Irish rugby union player

Shane Layden (born 9 September 1992) is a rugby union player from Ireland. He has played as a fullback, in the centre and on the wing. Layden previously played for the Irish sevens team and played professionally with provincial team Connacht Rugby in the Pro12. Layden plays his club rugby for Buccaneers.

==Youth==
Layden is a graduate of Cistercian College in Roscrea. He also played Gaelic football at inter-county minor (under-18) level for Roscommon.

==Club==
Layden joined the Connacht academy for the 2011–12 season. Layden had previously been part of a combined Connacht/Munster side that played against a Leinster/Ulster selection in an Under-20 match to open the Aviva Stadium in 2010. He was part of the Connacht team that won the Under-20 Interprovincial Championship in 2011, and scored a hat-trick of tries in the game against Munster. Layden made his senior Connacht debut on 8 October 2011, coming on in a 2011–12 Pro12 match as a replacement against Leinster.

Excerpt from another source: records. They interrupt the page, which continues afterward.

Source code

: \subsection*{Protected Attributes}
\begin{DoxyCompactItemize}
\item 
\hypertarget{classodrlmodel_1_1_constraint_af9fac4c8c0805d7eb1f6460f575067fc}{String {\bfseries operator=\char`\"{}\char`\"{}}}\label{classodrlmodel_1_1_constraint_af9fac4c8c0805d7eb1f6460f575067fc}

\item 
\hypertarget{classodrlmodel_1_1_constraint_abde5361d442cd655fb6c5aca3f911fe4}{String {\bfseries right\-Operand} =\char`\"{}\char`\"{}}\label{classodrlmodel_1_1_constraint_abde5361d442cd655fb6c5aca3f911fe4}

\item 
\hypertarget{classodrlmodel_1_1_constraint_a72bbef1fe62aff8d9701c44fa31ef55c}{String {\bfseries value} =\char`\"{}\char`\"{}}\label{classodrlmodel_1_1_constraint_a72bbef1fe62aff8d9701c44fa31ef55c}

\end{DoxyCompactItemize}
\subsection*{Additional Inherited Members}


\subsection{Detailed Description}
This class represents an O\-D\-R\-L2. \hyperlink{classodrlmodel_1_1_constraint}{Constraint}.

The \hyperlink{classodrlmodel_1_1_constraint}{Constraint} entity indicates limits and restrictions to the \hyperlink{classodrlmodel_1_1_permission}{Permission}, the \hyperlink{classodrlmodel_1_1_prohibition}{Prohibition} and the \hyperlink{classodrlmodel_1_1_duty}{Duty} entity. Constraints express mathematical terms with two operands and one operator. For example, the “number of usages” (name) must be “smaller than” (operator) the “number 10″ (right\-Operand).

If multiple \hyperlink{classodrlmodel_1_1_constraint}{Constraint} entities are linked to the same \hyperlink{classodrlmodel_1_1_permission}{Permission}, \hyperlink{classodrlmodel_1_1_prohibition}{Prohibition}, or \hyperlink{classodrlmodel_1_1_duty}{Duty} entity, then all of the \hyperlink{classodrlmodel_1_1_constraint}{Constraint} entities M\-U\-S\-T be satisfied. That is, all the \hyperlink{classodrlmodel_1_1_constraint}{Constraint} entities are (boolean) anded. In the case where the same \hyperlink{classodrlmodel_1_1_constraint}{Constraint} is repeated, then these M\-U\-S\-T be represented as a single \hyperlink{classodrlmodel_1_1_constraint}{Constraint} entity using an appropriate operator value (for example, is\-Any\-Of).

Layden's next two seasons were hampered by injuries, and although he featured for the second-tier team, the Connacht Eagles, in the British and Irish Cup, Layden did not play for the senior side again during his time in the academy. At the end of the 2013–14 season, Layden had completed the maximum three years in the academy. Despite his injury problems, Connacht offered Layden a further one-year contract, which saw him become a member of the senior team for the 2014–15 season. Layden made three appearances in the 2014–15 Pro12, starting against Newport Gwent Dragons and Ospreys, and coming on as a replacement against Cardiff Blues. Layden left Connacht at the end of the season.

Layden now plays with Buccaneers in the All-Ireland League.

==International==

===Under-20===
Layden represented Ireland internationally at under-age level. He played for the Ireland Under-20s in the 2012 Six Nations Under 20s Championship. Layden started in all five games, and scored tries against Wales, Italy and Scotland. Layden was also initially named to the Ireland Under-20 squad for the 2012 IRB Junior World Championship, but injury forced him to miss the tournament, and he was replaced by his fellow Connacht academy member Conor Finn.

===Sevens===
In 2015 Layden left Connacht and his international focus switched to the sevens game. He represented Ireland at the 2015 European Olympic repechage competition in Lisbon, at which Ireland finished third. This was a good enough result for Ireland to be entered into the World Olympic repechage competition. This competition, played in 2016, offered an opportunity to qualify for the 2016 Olympic games in Rio de Janeiro, but Ireland lost to Spain in the quarterfinal and failed to qualify.

Layden was part of Ireland's 2017 training squad for the national sevens team. Layden, however, did not earn a spot on the twelve-man roster for any of the four tournaments on the 2017 Sevens Grand Prix Series.